## Aim of the task:
Beneath this sentence is a set of records; write each of them out exactly.

Saved data entries
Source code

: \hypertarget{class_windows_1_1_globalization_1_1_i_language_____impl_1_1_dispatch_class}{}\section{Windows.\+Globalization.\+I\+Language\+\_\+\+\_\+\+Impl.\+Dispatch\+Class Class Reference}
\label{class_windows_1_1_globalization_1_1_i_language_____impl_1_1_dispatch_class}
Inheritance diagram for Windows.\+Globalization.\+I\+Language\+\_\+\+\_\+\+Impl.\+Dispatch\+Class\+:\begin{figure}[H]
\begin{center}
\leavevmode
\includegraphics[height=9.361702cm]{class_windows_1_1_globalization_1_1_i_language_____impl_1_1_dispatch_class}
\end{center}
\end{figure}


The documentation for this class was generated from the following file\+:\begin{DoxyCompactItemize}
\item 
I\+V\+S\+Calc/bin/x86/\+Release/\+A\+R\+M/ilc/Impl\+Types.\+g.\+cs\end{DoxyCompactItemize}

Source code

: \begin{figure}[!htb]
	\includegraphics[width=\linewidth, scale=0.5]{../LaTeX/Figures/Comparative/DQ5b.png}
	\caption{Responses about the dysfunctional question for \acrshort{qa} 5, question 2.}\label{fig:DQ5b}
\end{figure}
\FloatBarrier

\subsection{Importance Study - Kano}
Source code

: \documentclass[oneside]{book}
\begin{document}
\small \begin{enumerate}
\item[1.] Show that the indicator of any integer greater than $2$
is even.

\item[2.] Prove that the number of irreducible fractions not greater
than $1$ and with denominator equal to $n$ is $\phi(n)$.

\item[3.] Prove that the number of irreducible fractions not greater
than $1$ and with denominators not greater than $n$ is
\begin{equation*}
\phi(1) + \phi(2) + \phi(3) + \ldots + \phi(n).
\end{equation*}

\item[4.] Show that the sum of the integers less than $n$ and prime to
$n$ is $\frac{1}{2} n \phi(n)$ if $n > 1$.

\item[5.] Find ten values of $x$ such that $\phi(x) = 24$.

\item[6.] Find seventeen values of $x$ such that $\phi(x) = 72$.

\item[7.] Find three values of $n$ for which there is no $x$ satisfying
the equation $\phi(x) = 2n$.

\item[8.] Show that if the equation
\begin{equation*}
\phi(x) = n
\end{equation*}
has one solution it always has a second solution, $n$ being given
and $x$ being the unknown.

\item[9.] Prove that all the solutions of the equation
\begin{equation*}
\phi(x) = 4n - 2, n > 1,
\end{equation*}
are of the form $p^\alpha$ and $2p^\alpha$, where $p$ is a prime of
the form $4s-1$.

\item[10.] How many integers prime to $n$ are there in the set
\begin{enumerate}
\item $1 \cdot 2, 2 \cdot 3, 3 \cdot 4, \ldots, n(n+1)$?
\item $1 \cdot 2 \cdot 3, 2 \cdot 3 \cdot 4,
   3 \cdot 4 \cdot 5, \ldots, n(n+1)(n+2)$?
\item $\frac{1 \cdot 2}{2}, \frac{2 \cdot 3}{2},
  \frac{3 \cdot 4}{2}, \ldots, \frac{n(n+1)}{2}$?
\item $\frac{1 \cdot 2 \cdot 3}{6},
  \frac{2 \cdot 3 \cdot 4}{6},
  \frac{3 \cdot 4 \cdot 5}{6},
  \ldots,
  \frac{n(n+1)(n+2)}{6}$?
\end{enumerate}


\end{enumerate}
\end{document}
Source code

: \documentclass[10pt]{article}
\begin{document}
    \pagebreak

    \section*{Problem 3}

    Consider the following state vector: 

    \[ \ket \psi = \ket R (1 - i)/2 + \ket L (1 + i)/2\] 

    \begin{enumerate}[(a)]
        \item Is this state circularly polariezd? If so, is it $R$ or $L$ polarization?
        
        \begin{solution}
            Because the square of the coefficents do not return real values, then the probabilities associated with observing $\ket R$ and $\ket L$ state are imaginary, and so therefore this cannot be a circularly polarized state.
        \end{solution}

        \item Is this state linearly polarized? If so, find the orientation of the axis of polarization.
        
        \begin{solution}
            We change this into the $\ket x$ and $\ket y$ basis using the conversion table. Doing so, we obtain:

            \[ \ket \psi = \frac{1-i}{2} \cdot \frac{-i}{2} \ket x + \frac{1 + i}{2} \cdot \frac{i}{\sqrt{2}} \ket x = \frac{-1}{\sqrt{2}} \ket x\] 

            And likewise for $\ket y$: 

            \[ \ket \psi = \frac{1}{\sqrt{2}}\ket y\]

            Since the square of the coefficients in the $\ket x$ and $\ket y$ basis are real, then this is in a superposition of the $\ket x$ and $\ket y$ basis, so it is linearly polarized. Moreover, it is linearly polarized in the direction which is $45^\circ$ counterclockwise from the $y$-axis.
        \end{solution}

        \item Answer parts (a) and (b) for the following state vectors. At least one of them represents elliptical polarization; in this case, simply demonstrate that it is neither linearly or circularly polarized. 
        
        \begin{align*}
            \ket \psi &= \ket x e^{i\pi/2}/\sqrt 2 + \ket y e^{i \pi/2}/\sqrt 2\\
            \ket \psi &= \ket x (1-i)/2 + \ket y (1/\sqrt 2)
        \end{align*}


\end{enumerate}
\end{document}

## Answer to this problem:
Source code

: \hypertarget{class_windows_1_1_globalization_1_1_i_language_____impl_1_1_dispatch_class}{}\section{Windows.\+Globalization.\+I\+Language\+\_\+\+\_\+\+Impl.\+Dispatch\+Class Class Reference}
\label{class_windows_1_1_globalization_1_1_i_language_____impl_1_1_dispatch_class}
Inheritance diagram for Windows.\+Globalization.\+I\+Language\+\_\+\+\_\+\+Impl.\+Dispatch\+Class\+:\begin{figure}[H]
\begin{center}
\leavevmode
\includegraphics[height=9.361702cm]{class_windows_1_1_globalization_1_1_i_language_____impl_1_1_dispatch_class}
\end{center}
\end{figure}


The documentation for this class was generated from the following file\+:\begin{DoxyCompactItemize}
\item 
I\+V\+S\+Calc/bin/x86/\+Release/\+A\+R\+M/ilc/Impl\+Types.\+g.\+cs\end{DoxyCompactItemize}

Source code

: \begin{figure}[!htb]
	\includegraphics[width=\linewidth, scale=0.5]{../LaTeX/Figures/Comparative/DQ5b.png}
	\caption{Responses about the dysfunctional question for \acrshort{qa} 5, question 2.}\label{fig:DQ5b}
\end{figure}
\FloatBarrier

\subsection{Importance Study - Kano}
Source code

: \documentclass[oneside]{book}
\begin{document}
\small \begin{enumerate}
\item[1.] Show that the indicator of any integer greater than $2$
is even.

\item[2.] Prove that the number of irreducible fractions not greater
than $1$ and with denominator equal to $n$ is $\phi(n)$.

\item[3.] Prove that the number of irreducible fractions not greater
than $1$ and with denominators not greater than $n$ is
\begin{equation*}
\phi(1) + \phi(2) + \phi(3) + \ldots + \phi(n).
\end{equation*}

\item[4.] Show that the sum of the integers less than $n$ and prime to
$n$ is $\frac{1}{2} n \phi(n)$ if $n > 1$.

\item[5.] Find ten values of $x$ such that $\phi(x) = 24$.

\item[6.] Find seventeen values of $x$ such that $\phi(x) = 72$.

\item[7.] Find three values of $n$ for which there is no $x$ satisfying
the equation $\phi(x) = 2n$.

\item[8.] Show that if the equation
\begin{equation*}
\phi(x) = n
\end{equation*}
has one solution it always has a second solution, $n$ being given
and $x$ being the unknown.

\item[9.] Prove that all the solutions of the equation
\begin{equation*}
\phi(x) = 4n - 2, n > 1,
\end{equation*}
are of the form $p^\alpha$ and $2p^\alpha$, where $p$ is a prime of
the form $4s-1$.

\item[10.] How many integers prime to $n$ are there in the set
\begin{enumerate}
\item $1 \cdot 2, 2 \cdot 3, 3 \cdot 4, \ldots, n(n+1)$?
\item $1 \cdot 2 \cdot 3, 2 \cdot 3 \cdot 4,
   3 \cdot 4 \cdot 5, \ldots, n(n+1)(n+2)$?
\item $\frac{1 \cdot 2}{2}, \frac{2 \cdot 3}{2},
  \frac{3 \cdot 4}{2}, \ldots, \frac{n(n+1)}{2}$?
\item $\frac{1 \cdot 2 \cdot 3}{6},
  \frac{2 \cdot 3 \cdot 4}{6},
  \frac{3 \cdot 4 \cdot 5}{6},
  \ldots,
  \frac{n(n+1)(n+2)}{6}$?
\end{enumerate}


\end{enumerate}
\end{document}
Source code

: \documentclass[10pt]{article}
\begin{document}
    \pagebreak

    \section*{Problem 3}

    Consider the following state vector: 

    \[ \ket \psi = \ket R (1 - i)/2 + \ket L (1 + i)/2\] 

    \begin{enumerate}[(a)]
        \item Is this state circularly polariezd? If so, is it $R$ or $L$ polarization?
        
        \begin{solution}
            Because the square of the coefficents do not return real values, then the probabilities associated with observing $\ket R$ and $\ket L$ state are imaginary, and so therefore this cannot be a circularly polarized state.
        \end{solution}

        \item Is this state linearly polarized? If so, find the orientation of the axis of polarization.
        
        \begin{solution}
            We change this into the $\ket x$ and $\ket y$ basis using the conversion table. Doing so, we obtain:

            \[ \ket \psi = \frac{1-i}{2} \cdot \frac{-i}{2} \ket x + \frac{1 + i}{2} \cdot \frac{i}{\sqrt{2}} \ket x = \frac{-1}{\sqrt{2}} \ket x\] 

            And likewise for $\ket y$: 

            \[ \ket \psi = \frac{1}{\sqrt{2}}\ket y\]

            Since the square of the coefficients in the $\ket x$ and $\ket y$ basis are real, then this is in a superposition of the $\ket x$ and $\ket y$ basis, so it is linearly polarized. Moreover, it is linearly polarized in the direction which is $45^\circ$ counterclockwise from the $y$-axis.
        \end{solution}

        \item Answer parts (a) and (b) for the following state vectors. At least one of them represents elliptical polarization; in this case, simply demonstrate that it is neither linearly or circularly polarized. 
        
        \begin{align*}
            \ket \psi &= \ket x e^{i\pi/2}/\sqrt 2 + \ket y e^{i \pi/2}/\sqrt 2\\
            \ket \psi &= \ket x (1-i)/2 + \ket y (1/\sqrt 2)
        \end{align*}


\end{enumerate}
\end{document}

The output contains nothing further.